Além disso tudo, o PAS está sendo gerido de modo inconstitucional, por não assegurar o atendimento integral, previsto no artigo 198, II, da Constituição. É público e notório que, para aumentar os lucros (apelidados de "sobras") dos cooperados, o PAS não atende a casos de doenças cujo tratamento é caro, como é o caso da Aids, além de exigir o prévio cadastramento dos usuários.
Os defensores do PAS estão mandando a Constituição às urtigas, sob pretexto de reduzir os ônus do Estado. Entretanto nenhum desses solertes economizadores do dinheiro público jamais condenou o abatimento do total das despesas médicas, previsto na legislação do Imposto de Renda.
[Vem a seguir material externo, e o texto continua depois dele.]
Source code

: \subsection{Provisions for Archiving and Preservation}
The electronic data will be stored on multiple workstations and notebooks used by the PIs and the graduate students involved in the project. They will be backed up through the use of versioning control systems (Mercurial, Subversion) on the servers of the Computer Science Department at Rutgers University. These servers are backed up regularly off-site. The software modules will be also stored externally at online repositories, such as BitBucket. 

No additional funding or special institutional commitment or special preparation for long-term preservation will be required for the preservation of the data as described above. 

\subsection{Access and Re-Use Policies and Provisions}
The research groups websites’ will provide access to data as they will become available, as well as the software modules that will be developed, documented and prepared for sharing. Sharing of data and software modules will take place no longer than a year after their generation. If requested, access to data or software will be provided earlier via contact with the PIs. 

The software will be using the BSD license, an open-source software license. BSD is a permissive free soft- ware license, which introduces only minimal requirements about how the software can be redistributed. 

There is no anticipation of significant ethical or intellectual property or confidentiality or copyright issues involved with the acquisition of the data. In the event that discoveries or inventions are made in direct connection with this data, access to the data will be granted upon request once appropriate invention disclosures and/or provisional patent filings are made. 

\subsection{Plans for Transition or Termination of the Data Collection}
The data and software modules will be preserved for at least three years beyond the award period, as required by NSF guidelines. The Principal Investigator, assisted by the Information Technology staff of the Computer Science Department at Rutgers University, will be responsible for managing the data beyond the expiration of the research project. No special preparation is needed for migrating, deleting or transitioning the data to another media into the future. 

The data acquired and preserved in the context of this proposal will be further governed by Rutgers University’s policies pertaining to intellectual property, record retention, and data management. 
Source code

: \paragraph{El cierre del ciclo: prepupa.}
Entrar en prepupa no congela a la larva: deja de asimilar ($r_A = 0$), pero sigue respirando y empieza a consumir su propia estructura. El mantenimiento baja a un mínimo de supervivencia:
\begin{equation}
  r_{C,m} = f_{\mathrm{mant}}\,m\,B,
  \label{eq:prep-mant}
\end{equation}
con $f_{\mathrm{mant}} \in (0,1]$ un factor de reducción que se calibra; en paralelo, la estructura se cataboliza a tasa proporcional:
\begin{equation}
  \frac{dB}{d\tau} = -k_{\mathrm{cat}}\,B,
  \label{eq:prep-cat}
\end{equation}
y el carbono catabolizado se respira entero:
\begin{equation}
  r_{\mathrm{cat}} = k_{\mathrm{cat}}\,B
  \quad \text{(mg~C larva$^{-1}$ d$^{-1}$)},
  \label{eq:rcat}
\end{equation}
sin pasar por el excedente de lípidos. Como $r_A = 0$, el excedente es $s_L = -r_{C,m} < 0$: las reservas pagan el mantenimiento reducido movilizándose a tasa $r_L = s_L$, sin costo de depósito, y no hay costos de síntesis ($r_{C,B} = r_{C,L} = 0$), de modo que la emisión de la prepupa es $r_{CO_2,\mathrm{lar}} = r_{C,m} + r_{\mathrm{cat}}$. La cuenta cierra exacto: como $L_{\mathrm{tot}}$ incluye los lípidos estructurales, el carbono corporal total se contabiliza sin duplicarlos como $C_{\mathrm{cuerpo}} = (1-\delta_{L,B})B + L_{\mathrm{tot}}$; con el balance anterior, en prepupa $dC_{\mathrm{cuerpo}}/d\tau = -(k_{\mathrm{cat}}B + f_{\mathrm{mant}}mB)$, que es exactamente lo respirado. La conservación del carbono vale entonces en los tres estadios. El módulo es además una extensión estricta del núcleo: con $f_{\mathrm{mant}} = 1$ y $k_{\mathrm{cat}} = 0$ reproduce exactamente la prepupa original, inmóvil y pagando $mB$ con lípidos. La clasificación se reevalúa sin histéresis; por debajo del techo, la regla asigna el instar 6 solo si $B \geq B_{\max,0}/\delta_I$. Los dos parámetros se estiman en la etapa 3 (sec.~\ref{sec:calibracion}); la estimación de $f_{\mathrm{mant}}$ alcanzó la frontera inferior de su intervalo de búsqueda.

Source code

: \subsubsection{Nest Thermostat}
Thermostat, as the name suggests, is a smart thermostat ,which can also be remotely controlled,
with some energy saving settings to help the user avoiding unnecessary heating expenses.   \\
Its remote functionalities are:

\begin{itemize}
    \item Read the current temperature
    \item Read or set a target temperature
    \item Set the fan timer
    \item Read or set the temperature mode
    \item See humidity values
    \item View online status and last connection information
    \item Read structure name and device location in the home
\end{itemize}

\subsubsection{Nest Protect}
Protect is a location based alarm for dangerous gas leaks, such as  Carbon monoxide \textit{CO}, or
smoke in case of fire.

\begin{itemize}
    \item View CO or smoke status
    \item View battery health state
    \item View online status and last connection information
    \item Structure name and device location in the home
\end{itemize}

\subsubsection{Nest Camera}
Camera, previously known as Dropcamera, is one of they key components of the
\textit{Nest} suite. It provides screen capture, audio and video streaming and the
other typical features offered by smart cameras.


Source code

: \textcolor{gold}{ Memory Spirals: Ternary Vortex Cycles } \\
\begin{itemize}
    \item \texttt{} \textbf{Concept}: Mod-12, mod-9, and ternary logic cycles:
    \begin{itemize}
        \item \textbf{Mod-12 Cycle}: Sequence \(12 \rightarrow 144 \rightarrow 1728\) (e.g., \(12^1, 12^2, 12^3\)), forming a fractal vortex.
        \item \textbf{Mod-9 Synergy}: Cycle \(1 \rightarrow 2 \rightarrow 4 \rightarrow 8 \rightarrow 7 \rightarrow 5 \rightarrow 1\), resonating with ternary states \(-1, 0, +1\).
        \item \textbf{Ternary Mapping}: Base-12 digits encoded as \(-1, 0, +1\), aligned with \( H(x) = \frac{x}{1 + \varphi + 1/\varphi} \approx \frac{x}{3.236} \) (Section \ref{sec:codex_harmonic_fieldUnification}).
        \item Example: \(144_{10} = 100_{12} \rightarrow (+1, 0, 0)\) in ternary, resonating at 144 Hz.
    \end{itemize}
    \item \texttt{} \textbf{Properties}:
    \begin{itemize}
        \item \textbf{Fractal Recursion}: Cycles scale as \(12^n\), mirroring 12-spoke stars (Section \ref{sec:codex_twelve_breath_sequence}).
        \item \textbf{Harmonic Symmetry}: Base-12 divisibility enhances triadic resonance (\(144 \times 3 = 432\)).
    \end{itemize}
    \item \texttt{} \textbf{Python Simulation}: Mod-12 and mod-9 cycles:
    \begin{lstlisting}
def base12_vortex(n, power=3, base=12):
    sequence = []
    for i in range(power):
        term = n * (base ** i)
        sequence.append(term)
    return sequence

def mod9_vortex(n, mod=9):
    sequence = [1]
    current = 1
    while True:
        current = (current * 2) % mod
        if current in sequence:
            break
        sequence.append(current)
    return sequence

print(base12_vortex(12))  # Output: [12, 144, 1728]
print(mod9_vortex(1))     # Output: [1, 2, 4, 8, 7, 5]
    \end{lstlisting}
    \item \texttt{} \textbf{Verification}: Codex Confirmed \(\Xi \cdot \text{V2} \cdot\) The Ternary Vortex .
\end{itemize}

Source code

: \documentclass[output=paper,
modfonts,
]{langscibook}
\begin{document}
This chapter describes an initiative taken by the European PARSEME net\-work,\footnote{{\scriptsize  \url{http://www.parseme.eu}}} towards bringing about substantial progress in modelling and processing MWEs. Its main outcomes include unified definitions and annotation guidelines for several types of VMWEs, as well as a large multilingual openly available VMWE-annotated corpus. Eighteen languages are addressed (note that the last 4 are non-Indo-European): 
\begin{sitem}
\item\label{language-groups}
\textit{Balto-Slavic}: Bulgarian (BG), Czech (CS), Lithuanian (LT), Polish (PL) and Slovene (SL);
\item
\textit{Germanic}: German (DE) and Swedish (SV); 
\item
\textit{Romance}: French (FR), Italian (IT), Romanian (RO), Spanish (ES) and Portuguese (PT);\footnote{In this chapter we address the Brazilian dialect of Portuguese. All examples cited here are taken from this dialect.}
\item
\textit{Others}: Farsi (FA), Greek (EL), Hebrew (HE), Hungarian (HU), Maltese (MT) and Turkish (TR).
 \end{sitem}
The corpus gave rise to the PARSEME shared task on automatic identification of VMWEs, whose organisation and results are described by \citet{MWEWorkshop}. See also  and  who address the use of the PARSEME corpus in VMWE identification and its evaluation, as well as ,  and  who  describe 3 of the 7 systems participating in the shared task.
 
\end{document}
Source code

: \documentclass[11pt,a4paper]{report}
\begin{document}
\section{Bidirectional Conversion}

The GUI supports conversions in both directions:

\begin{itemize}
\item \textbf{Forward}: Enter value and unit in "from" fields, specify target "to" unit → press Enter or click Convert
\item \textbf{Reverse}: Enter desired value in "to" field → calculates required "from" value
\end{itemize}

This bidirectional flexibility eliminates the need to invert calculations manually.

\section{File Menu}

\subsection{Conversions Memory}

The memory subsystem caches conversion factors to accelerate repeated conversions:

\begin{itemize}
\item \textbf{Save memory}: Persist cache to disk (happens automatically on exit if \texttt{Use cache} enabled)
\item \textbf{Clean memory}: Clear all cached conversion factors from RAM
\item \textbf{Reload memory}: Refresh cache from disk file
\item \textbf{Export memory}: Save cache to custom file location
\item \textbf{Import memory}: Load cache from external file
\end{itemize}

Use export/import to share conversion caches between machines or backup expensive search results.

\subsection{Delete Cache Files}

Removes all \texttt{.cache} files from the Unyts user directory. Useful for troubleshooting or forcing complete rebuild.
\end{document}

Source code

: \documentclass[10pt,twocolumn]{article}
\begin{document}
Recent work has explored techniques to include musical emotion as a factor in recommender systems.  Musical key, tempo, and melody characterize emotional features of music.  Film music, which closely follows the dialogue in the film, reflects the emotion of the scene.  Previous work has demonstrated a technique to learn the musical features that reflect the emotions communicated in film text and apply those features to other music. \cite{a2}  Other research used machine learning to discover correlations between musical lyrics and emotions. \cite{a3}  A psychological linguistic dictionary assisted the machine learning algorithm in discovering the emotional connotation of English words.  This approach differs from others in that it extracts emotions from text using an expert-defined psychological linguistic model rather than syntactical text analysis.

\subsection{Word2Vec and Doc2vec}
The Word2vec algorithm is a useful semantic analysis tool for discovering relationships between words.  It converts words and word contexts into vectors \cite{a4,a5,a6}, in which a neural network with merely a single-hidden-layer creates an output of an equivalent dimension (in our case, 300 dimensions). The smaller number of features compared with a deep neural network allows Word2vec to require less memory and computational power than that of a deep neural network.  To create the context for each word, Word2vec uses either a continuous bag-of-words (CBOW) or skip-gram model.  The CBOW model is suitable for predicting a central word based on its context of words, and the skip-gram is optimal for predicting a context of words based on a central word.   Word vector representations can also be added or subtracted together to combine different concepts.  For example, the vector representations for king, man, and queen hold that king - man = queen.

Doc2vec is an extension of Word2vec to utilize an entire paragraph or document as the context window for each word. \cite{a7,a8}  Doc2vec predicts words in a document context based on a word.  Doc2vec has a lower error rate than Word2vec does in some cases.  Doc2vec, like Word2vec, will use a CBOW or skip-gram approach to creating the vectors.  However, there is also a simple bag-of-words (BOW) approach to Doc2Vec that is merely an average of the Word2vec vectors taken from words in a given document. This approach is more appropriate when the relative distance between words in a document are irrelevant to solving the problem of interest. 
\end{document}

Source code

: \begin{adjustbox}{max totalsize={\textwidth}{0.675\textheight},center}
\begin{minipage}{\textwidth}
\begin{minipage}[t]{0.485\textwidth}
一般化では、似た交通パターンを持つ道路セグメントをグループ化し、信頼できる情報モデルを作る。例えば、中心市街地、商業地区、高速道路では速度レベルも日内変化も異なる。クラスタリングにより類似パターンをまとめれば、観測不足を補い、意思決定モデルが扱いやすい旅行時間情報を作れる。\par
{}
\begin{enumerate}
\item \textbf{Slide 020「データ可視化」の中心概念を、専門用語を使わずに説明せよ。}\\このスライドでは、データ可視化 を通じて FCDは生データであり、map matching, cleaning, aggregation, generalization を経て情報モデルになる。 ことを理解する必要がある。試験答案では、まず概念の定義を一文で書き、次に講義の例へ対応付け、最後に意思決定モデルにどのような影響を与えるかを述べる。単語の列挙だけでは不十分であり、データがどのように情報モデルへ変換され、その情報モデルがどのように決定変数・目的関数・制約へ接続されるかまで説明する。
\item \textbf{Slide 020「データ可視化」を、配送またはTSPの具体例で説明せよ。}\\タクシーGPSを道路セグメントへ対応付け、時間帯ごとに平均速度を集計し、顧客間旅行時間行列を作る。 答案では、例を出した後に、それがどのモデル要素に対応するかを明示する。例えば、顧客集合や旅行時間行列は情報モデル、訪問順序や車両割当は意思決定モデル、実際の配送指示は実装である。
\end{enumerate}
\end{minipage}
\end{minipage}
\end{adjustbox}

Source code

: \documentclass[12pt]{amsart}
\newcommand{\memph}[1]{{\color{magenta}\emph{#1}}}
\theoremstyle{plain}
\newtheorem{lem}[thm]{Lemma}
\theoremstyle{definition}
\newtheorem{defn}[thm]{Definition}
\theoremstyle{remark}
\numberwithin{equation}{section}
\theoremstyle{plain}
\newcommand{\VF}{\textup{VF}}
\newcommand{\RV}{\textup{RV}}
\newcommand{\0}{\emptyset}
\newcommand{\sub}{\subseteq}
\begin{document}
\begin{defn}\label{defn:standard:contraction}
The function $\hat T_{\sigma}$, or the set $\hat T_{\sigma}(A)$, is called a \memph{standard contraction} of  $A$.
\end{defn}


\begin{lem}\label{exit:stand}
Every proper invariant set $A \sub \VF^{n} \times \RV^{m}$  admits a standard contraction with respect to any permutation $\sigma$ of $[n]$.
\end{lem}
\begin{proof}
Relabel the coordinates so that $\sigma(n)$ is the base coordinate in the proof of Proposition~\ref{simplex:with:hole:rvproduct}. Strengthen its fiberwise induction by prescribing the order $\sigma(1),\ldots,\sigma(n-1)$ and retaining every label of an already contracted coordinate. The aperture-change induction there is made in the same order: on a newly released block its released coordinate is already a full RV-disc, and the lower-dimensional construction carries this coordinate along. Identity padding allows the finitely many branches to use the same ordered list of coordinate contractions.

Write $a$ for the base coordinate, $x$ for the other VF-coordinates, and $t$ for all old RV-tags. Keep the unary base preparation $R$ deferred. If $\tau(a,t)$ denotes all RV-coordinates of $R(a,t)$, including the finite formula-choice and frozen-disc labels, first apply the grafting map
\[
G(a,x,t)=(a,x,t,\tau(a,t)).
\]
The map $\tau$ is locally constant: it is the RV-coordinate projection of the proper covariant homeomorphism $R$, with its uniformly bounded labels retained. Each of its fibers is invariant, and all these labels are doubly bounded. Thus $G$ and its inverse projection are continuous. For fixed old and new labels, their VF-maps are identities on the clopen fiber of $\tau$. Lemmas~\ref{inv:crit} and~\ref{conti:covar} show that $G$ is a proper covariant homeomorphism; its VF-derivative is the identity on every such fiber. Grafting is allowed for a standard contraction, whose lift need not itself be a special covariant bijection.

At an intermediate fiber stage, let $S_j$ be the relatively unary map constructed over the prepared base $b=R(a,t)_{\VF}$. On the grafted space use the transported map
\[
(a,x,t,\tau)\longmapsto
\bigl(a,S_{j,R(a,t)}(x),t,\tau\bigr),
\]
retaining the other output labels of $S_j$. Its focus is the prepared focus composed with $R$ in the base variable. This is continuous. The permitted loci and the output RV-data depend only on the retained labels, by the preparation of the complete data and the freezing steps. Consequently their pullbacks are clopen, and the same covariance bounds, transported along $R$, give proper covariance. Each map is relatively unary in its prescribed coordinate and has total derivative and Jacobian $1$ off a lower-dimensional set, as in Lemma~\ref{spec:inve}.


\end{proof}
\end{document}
Quando se faz o abatimento, é dinheiro público que está sendo entregue a um particular. E nesse caso o que se tem, na realidade, é o financiamento integral, pelo Estado, da medicina de luxo.
Basta lembrar que a madame que faz uma cirurgia estética para disfarçar os sinais de envelhecimento, ou a dondoca que usa os serviços médicos porque quer um narizinho arrebitado, ambas receberão do Estado o benefício do abatimento total das despesas médicas em suas respectivas declarações de rendas. Desse modo, também as pessoas de renda modesta, cujo cuidado de saúde os defensores do PAS consideram um desperdício de recursos, estarão financiando, com o dinheiro que o Estado deixa de arrecadar, a medicina de luxo.
Não há inconstitucionalidades convenientes. Quem tiver um mínimo de conhecimento de história sabe que, desde o final do século 18, ou se tem o respeito às normas constitucionais ou se tem o arbítrio, que é fonte de desordem e de injustiças.
Se alguém com um mínimo de consciência democrática e noção de respeito pelos direitos individuais, sociais e coletivos estiver contra o sistema de saúde previsto na Constituição, por estar sinceramente convencido de que o Estado não deve financiar serviços de saúde, deverá, honestamente e com coerência, propor um debate público e amplo do assunto. A imposição arrogante e arbitrária de uma solução inconstitucional, sob argumento da conveniência, é típica da "razão de Estado", que é a razão das ditaduras.